--- Dataset extract Enclosed Below ---
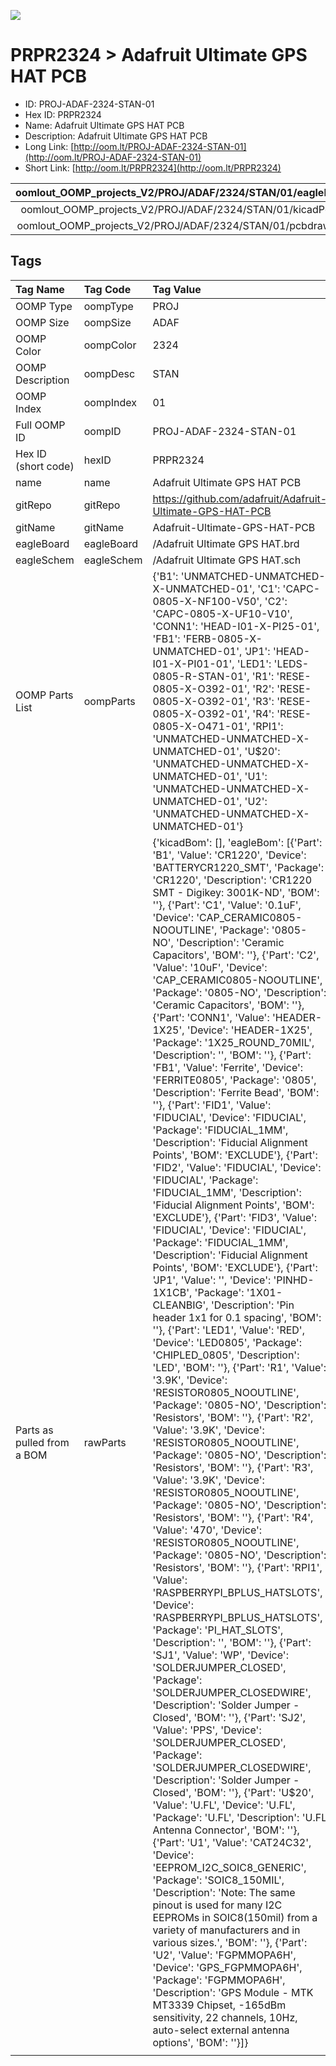 


  
![][im]
# PRPR2324 > Adafruit Ultimate GPS HAT PCB

- ID: PROJ-ADAF-2324-STAN-01
- Hex ID: PRPR2324
- Name: Adafruit Ultimate GPS HAT PCB
- Description: Adafruit Ultimate GPS HAT PCB
- Long Link: [http://oom.lt/PROJ-ADAF-2324-STAN-01](http://oom.lt/PROJ-ADAF-2324-STAN-01)
- Short Link: [http://oom.lt/PRPR2324](http://oom.lt/PRPR2324)
  

|oomlout_OOMP_projects_V2/PROJ/ADAF/2324/STAN/01/eagleImage.png|oomlout_OOMP_projects_V2/PROJ/ADAF/2324/STAN/01/eagleSchemImage.png|oomlout_OOMP_projects_V2/PROJ/ADAF/2324/STAN/01/kicadPcb3dFront.png|oomlout_OOMP_projects_V2/PROJ/ADAF/2324/STAN/01/kicadPcb3dBack.png|
| :---: | :---: | :---: | :---: |
|oomlout_OOMP_projects_V2/PROJ/ADAF/2324/STAN/01/kicadPcb3d.png|oomlout_OOMP_projects_V2/PROJ/ADAF/2324/STAN/01/bomBack.png|oomlout_OOMP_projects_V2/PROJ/ADAF/2324/STAN/01/bomFront.png|oomlout_OOMP_projects_V2/PROJ/ADAF/2324/STAN/01/pcbdraw.svg|
|oomlout_OOMP_projects_V2/PROJ/ADAF/2324/STAN/01/pcbdrawBack.svg||||

## Tags
  

|Tag Name|Tag Code|Tag Value|
| :--- | :--- | :--- |
|OOMP Type|oompType|PROJ|
|OOMP Size|oompSize|ADAF|
|OOMP Color|oompColor|2324|
|OOMP Description|oompDesc|STAN|
|OOMP Index|oompIndex|01|
|Full OOMP ID|oompID|PROJ-ADAF-2324-STAN-01|
|Hex ID (short code)|hexID|PRPR2324|
|name|name|Adafruit Ultimate GPS HAT PCB|
|gitRepo|gitRepo|https://github.com/adafruit/Adafruit-Ultimate-GPS-HAT-PCB|
|gitName|gitName|Adafruit-Ultimate-GPS-HAT-PCB|
|eagleBoard|eagleBoard|/Adafruit Ultimate GPS HAT.brd|
|eagleSchem|eagleSchem|/Adafruit Ultimate GPS HAT.sch|
|OOMP Parts List|oompParts|{'B1': 'UNMATCHED-UNMATCHED-X-UNMATCHED-01', 'C1': 'CAPC-0805-X-NF100-V50', 'C2': 'CAPC-0805-X-UF10-V10', 'CONN1': 'HEAD-I01-X-PI25-01', 'FB1': 'FERB-0805-X-UNMATCHED-01', 'JP1': 'HEAD-I01-X-PI01-01', 'LED1': 'LEDS-0805-R-STAN-01', 'R1': 'RESE-0805-X-O392-01', 'R2': 'RESE-0805-X-O392-01', 'R3': 'RESE-0805-X-O392-01', 'R4': 'RESE-0805-X-O471-01', 'RPI1': 'UNMATCHED-UNMATCHED-X-UNMATCHED-01', 'U$20': 'UNMATCHED-UNMATCHED-X-UNMATCHED-01', 'U1': 'UNMATCHED-UNMATCHED-X-UNMATCHED-01', 'U2': 'UNMATCHED-UNMATCHED-X-UNMATCHED-01'}|
|Parts as pulled from a BOM|rawParts|{'kicadBom': [], 'eagleBom': [{'Part': 'B1', 'Value': 'CR1220', 'Device': 'BATTERYCR1220_SMT', 'Package': 'CR1220', 'Description': 'CR1220 SMT - Digikey: 3001K-ND', 'BOM': ''}, {'Part': 'C1', 'Value': '0.1uF', 'Device': 'CAP_CERAMIC0805-NOOUTLINE', 'Package': '0805-NO', 'Description': 'Ceramic Capacitors', 'BOM': ''}, {'Part': 'C2', 'Value': '10uF', 'Device': 'CAP_CERAMIC0805-NOOUTLINE', 'Package': '0805-NO', 'Description': 'Ceramic Capacitors', 'BOM': ''}, {'Part': 'CONN1', 'Value': 'HEADER-1X25', 'Device': 'HEADER-1X25', 'Package': '1X25_ROUND_70MIL', 'Description': '', 'BOM': ''}, {'Part': 'FB1', 'Value': 'Ferrite', 'Device': 'FERRITE0805', 'Package': '0805', 'Description': 'Ferrite Bead', 'BOM': ''}, {'Part': 'FID1', 'Value': 'FIDUCIAL', 'Device': 'FIDUCIAL', 'Package': 'FIDUCIAL_1MM', 'Description': 'Fiducial Alignment Points', 'BOM': 'EXCLUDE'}, {'Part': 'FID2', 'Value': 'FIDUCIAL', 'Device': 'FIDUCIAL', 'Package': 'FIDUCIAL_1MM', 'Description': 'Fiducial Alignment Points', 'BOM': 'EXCLUDE'}, {'Part': 'FID3', 'Value': 'FIDUCIAL', 'Device': 'FIDUCIAL', 'Package': 'FIDUCIAL_1MM', 'Description': 'Fiducial Alignment Points', 'BOM': 'EXCLUDE'}, {'Part': 'JP1', 'Value': '', 'Device': 'PINHD-1X1CB', 'Package': '1X01-CLEANBIG', 'Description': 'Pin header 1x1 for 0.1 spacing', 'BOM': ''}, {'Part': 'LED1', 'Value': 'RED', 'Device': 'LED0805', 'Package': 'CHIPLED_0805', 'Description': 'LED', 'BOM': ''}, {'Part': 'R1', 'Value': '3.9K', 'Device': 'RESISTOR0805_NOOUTLINE', 'Package': '0805-NO', 'Description': 'Resistors', 'BOM': ''}, {'Part': 'R2', 'Value': '3.9K', 'Device': 'RESISTOR0805_NOOUTLINE', 'Package': '0805-NO', 'Description': 'Resistors', 'BOM': ''}, {'Part': 'R3', 'Value': '3.9K', 'Device': 'RESISTOR0805_NOOUTLINE', 'Package': '0805-NO', 'Description': 'Resistors', 'BOM': ''}, {'Part': 'R4', 'Value': '470', 'Device': 'RESISTOR0805_NOOUTLINE', 'Package': '0805-NO', 'Description': 'Resistors', 'BOM': ''}, {'Part': 'RPI1', 'Value': 'RASPBERRYPI_BPLUS_HATSLOTS', 'Device': 'RASPBERRYPI_BPLUS_HATSLOTS', 'Package': 'PI_HAT_SLOTS', 'Description': '', 'BOM': ''}, {'Part': 'SJ1', 'Value': 'WP', 'Device': 'SOLDERJUMPER_CLOSED', 'Package': 'SOLDERJUMPER_CLOSEDWIRE', 'Description': 'Solder Jumper - Closed', 'BOM': ''}, {'Part': 'SJ2', 'Value': 'PPS', 'Device': 'SOLDERJUMPER_CLOSED', 'Package': 'SOLDERJUMPER_CLOSEDWIRE', 'Description': 'Solder Jumper - Closed', 'BOM': ''}, {'Part': 'U$20', 'Value': 'U.FL', 'Device': 'U.FL', 'Package': 'U.FL', 'Description': 'U.FL Antenna Connector', 'BOM': ''}, {'Part': 'U1', 'Value': 'CAT24C32', 'Device': 'EEPROM_I2C_SOIC8_GENERIC', 'Package': 'SOIC8_150MIL', 'Description': 'Note: The same pinout is used for many I2C EEPROMs in SOIC8(150mil) from a variety of manufacturers and in various sizes.', 'BOM': ''}, {'Part': 'U2', 'Value': 'FGPMMOPA6H', 'Device': 'GPS_FGPMMOPA6H', 'Package': 'FGPMMOPA6H', 'Description': 'GPS Module - MTK MT3339 Chipset, -165dBm sensitivity, 22 channels, 10Hz, auto-select external antenna options', 'BOM': ''}]}|
||||



[im]: PROJ/ADAF/2324/STAN/01/kicadPcb3d_450.png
--- End of Enclosed Dataset extract ---
*Assigned task*
Copy out the records exactly; the pictures stay behind.

*Exercise answer*
![][im]
# PRPR2324 > Adafruit Ultimate GPS HAT PCB

- ID: PROJ-ADAF-2324-STAN-01
- Hex ID: PRPR2324
- Name: Adafruit Ultimate GPS HAT PCB
- Description: Adafruit Ultimate GPS HAT PCB
- Long Link: [http://oom.lt/PROJ-ADAF-2324-STAN-01](http://oom.lt/PROJ-ADAF-2324-STAN-01)
- Short Link: [http://oom.lt/PRPR2324](http://oom.lt/PRPR2324)
  

|oomlout_OOMP_projects_V2/PROJ/ADAF/2324/STAN/01/eagleImage.png|oomlout_OOMP_projects_V2/PROJ/ADAF/2324/STAN/01/eagleSchemImage.png|oomlout_OOMP_projects_V2/PROJ/ADAF/2324/STAN/01/kicadPcb3dFront.png|oomlout_OOMP_projects_V2/PROJ/ADAF/2324/STAN/01/kicadPcb3dBack.png|
| :---: | :---: | :---: | :---: |
|oomlout_OOMP_projects_V2/PROJ/ADAF/2324/STAN/01/kicadPcb3d.png|oomlout_OOMP_projects_V2/PROJ/ADAF/2324/STAN/01/bomBack.png|oomlout_OOMP_projects_V2/PROJ/ADAF/2324/STAN/01/bomFront.png|oomlout_OOMP_projects_V2/PROJ/ADAF/2324/STAN/01/pcbdraw.svg|
|oomlout_OOMP_projects_V2/PROJ/ADAF/2324/STAN/01/pcbdrawBack.svg||||

## Tags
  

|Tag Name|Tag Code|Tag Value|
| :--- | :--- | :--- |
|OOMP Type|oompType|PROJ|
|OOMP Size|oompSize|ADAF|
|OOMP Color|oompColor|2324|
|OOMP Description|oompDesc|STAN|
|OOMP Index|oompIndex|01|
|Full OOMP ID|oompID|PROJ-ADAF-2324-STAN-01|
|Hex ID (short code)|hexID|PRPR2324|
|name|name|Adafruit Ultimate GPS HAT PCB|
|gitRepo|gitRepo|https://github.com/adafruit/Adafruit-Ultimate-GPS-HAT-PCB|
|gitName|gitName|Adafruit-Ultimate-GPS-HAT-PCB|
|eagleBoard|eagleBoard|/Adafruit Ultimate GPS HAT.brd|
|eagleSchem|eagleSchem|/Adafruit Ultimate GPS HAT.sch|
|OOMP Parts List|oompParts|{'B1': 'UNMATCHED-UNMATCHED-X-UNMATCHED-01', 'C1': 'CAPC-0805-X-NF100-V50', 'C2': 'CAPC-0805-X-UF10-V10', 'CONN1': 'HEAD-I01-X-PI25-01', 'FB1': 'FERB-0805-X-UNMATCHED-01', 'JP1': 'HEAD-I01-X-PI01-01', 'LED1': 'LEDS-0805-R-STAN-01', 'R1': 'RESE-0805-X-O392-01', 'R2': 'RESE-0805-X-O392-01', 'R3': 'RESE-0805-X-O392-01', 'R4': 'RESE-0805-X-O471-01', 'RPI1': 'UNMATCHED-UNMATCHED-X-UNMATCHED-01', 'U$20': 'UNMATCHED-UNMATCHED-X-UNMATCHED-01', 'U1': 'UNMATCHED-UNMATCHED-X-UNMATCHED-01', 'U2': 'UNMATCHED-UNMATCHED-X-UNMATCHED-01'}|
|Parts as pulled from a BOM|rawParts|{'kicadBom': [], 'eagleBom': [{'Part': 'B1', 'Value': 'CR1220', 'Device': 'BATTERYCR1220_SMT', 'Package': 'CR1220', 'Description': 'CR1220 SMT - Digikey: 3001K-ND', 'BOM': ''}, {'Part': 'C1', 'Value': '0.1uF', 'Device': 'CAP_CERAMIC0805-NOOUTLINE', 'Package': '0805-NO', 'Description': 'Ceramic Capacitors', 'BOM': ''}, {'Part': 'C2', 'Value': '10uF', 'Device': 'CAP_CERAMIC0805-NOOUTLINE', 'Package': '0805-NO', 'Description': 'Ceramic Capacitors', 'BOM': ''}, {'Part': 'CONN1', 'Value': 'HEADER-1X25', 'Device': 'HEADER-1X25', 'Package': '1X25_ROUND_70MIL', 'Description': '', 'BOM': ''}, {'Part': 'FB1', 'Value': 'Ferrite', 'Device': 'FERRITE0805', 'Package': '0805', 'Description': 'Ferrite Bead', 'BOM': ''}, {'Part': 'FID1', 'Value': 'FIDUCIAL', 'Device': 'FIDUCIAL', 'Package': 'FIDUCIAL_1MM', 'Description': 'Fiducial Alignment Points', 'BOM': 'EXCLUDE'}, {'Part': 'FID2', 'Value': 'FIDUCIAL', 'Device': 'FIDUCIAL', 'Package': 'FIDUCIAL_1MM', 'Description': 'Fiducial Alignment Points', 'BOM': 'EXCLUDE'}, {'Part': 'FID3', 'Value': 'FIDUCIAL', 'Device': 'FIDUCIAL', 'Package': 'FIDUCIAL_1MM', 'Description': 'Fiducial Alignment Points', 'BOM': 'EXCLUDE'}, {'Part': 'JP1', 'Value': '', 'Device': 'PINHD-1X1CB', 'Package': '1X01-CLEANBIG', 'Description': 'Pin header 1x1 for 0.1 spacing', 'BOM': ''}, {'Part': 'LED1', 'Value': 'RED', 'Device': 'LED0805', 'Package': 'CHIPLED_0805', 'Description': 'LED', 'BOM': ''}, {'Part': 'R1', 'Value': '3.9K', 'Device': 'RESISTOR0805_NOOUTLINE', 'Package': '0805-NO', 'Description': 'Resistors', 'BOM': ''}, {'Part': 'R2', 'Value': '3.9K', 'Device': 'RESISTOR0805_NOOUTLINE', 'Package': '0805-NO', 'Description': 'Resistors', 'BOM': ''}, {'Part': 'R3', 'Value': '3.9K', 'Device': 'RESISTOR0805_NOOUTLINE', 'Package': '0805-NO', 'Description': 'Resistors', 'BOM': ''}, {'Part': 'R4', 'Value': '470', 'Device': 'RESISTOR0805_NOOUTLINE', 'Package': '0805-NO', 'Description': 'Resistors', 'BOM': ''}, {'Part': 'RPI1', 'Value': 'RASPBERRYPI_BPLUS_HATSLOTS', 'Device': 'RASPBERRYPI_BPLUS_HATSLOTS', 'Package': 'PI_HAT_SLOTS', 'Description': '', 'BOM': ''}, {'Part': 'SJ1', 'Value': 'WP', 'Device': 'SOLDERJUMPER_CLOSED', 'Package': 'SOLDERJUMPER_CLOSEDWIRE', 'Description': 'Solder Jumper - Closed', 'BOM': ''}, {'Part': 'SJ2', 'Value': 'PPS', 'Device': 'SOLDERJUMPER_CLOSED', 'Package': 'SOLDERJUMPER_CLOSEDWIRE', 'Description': 'Solder Jumper - Closed', 'BOM': ''}, {'Part': 'U$20', 'Value': 'U.FL', 'Device': 'U.FL', 'Package': 'U.FL', 'Description': 'U.FL Antenna Connector', 'BOM': ''}, {'Part': 'U1', 'Value': 'CAT24C32', 'Device': 'EEPROM_I2C_SOIC8_GENERIC', 'Package': 'SOIC8_150MIL', 'Description': 'Note: The same pinout is used for many I2C EEPROMs in SOIC8(150mil) from a variety of manufacturers and in various sizes.', 'BOM': ''}, {'Part': 'U2', 'Value': 'FGPMMOPA6H', 'Device': 'GPS_FGPMMOPA6H', 'Package': 'FGPMMOPA6H', 'Description': 'GPS Module - MTK MT3339 Chipset, -165dBm sensitivity, 22 channels, 10Hz, auto-select external antenna options', 'BOM': ''}]}|
||||



[im]: PROJ/ADAF/2324/STAN/01/kicadPcb3d_450.png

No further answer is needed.